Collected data
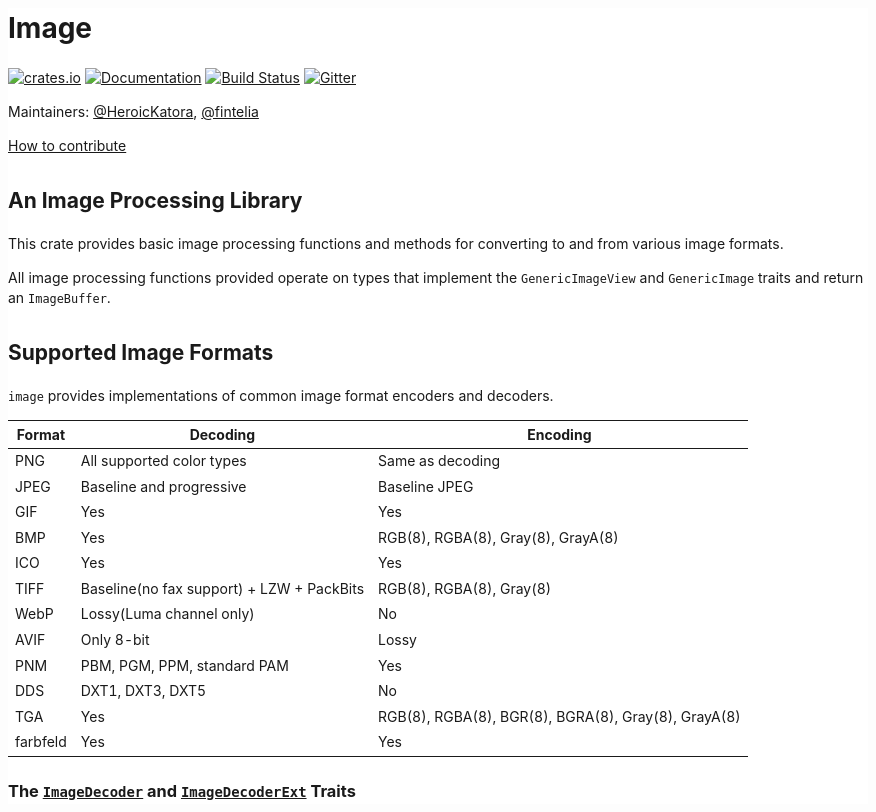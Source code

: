 # Image
[![crates.io](https://img.shields.io/crates/v/image.svg)](https://crates.io/crates/image)
[![Documentation](https://docs.rs/image/badge.svg)](https://docs.rs/image)
[![Build Status](https://travis-ci.org/image-rs/image.svg?branch=master)](https://travis-ci.org/image-rs/image)
[![Gitter](https://badges.gitter.im/image-rs/image.svg)](https://gitter.im/image-rs/image?utm_source=badge&utm_medium=badge&utm_campaign=pr-badge)

Maintainers: [@HeroicKatora](https://github.com/HeroicKatora), [@fintelia](https://github.com/fintelia)

[How to contribute](https://github.com/image-rs/organization/blob/master/CONTRIBUTING.md)

## An Image Processing Library

This crate provides basic image processing functions and methods for converting to and from various image formats.

All image processing functions provided operate on types that implement the `GenericImageView` and `GenericImage` traits and return an `ImageBuffer`.

## Supported Image Formats

`image` provides implementations of common image format encoders and decoders.

| Format | Decoding | Encoding |
| ------ | -------- | -------- |
| PNG    | All supported color types | Same as decoding |
| JPEG   | Baseline and progressive | Baseline JPEG |
| GIF    | Yes | Yes |
| BMP    | Yes | RGB(8), RGBA(8), Gray(8), GrayA(8) |
| ICO    | Yes | Yes |
| TIFF   | Baseline(no fax support) + LZW + PackBits | RGB(8), RGBA(8), Gray(8) |
| WebP   | Lossy(Luma channel only) | No |
| AVIF   | Only 8-bit | Lossy |
| PNM    | PBM, PGM, PPM, standard PAM | Yes |
| DDS    | DXT1, DXT3, DXT5 | No |
| TGA    | Yes | RGB(8), RGBA(8), BGR(8), BGRA(8), Gray(8), GrayA(8) |
| farbfeld | Yes | Yes |

### The [`ImageDecoder`](https://docs.rs/image/*/image/trait.ImageDecoder.html) and [`ImageDecoderExt`](https://docs.rs/image/*/image/trait.ImageDecoderExt.html) Traits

* [WHAT THE EXERCISE ASKS]:
Beginning with the line that contains "Baseline JPEG |", restate word for word each line through the last one in the data, and write nothing more.

* [REPLY TO THE EXERCISE]:
| JPEG   | Baseline and progressive | Baseline JPEG |
| GIF    | Yes | Yes |
| BMP    | Yes | RGB(8), RGBA(8), Gray(8), GrayA(8) |
| ICO    | Yes | Yes |
| TIFF   | Baseline(no fax support) + LZW + PackBits | RGB(8), RGBA(8), Gray(8) |
| WebP   | Lossy(Luma channel only) | No |
| AVIF   | Only 8-bit | Lossy |
| PNM    | PBM, PGM, PPM, standard PAM | Yes |
| DDS    | DXT1, DXT3, DXT5 | No |
| TGA    | Yes | RGB(8), RGBA(8), BGR(8), BGRA(8), Gray(8), GrayA(8) |
| farbfeld | Yes | Yes |

### The [`ImageDecoder`](https://docs.rs/image/*/image/trait.ImageDecoder.html) and [`ImageDecoderExt`](https://docs.rs/image/*/image/trait.ImageDecoderExt.html) Traits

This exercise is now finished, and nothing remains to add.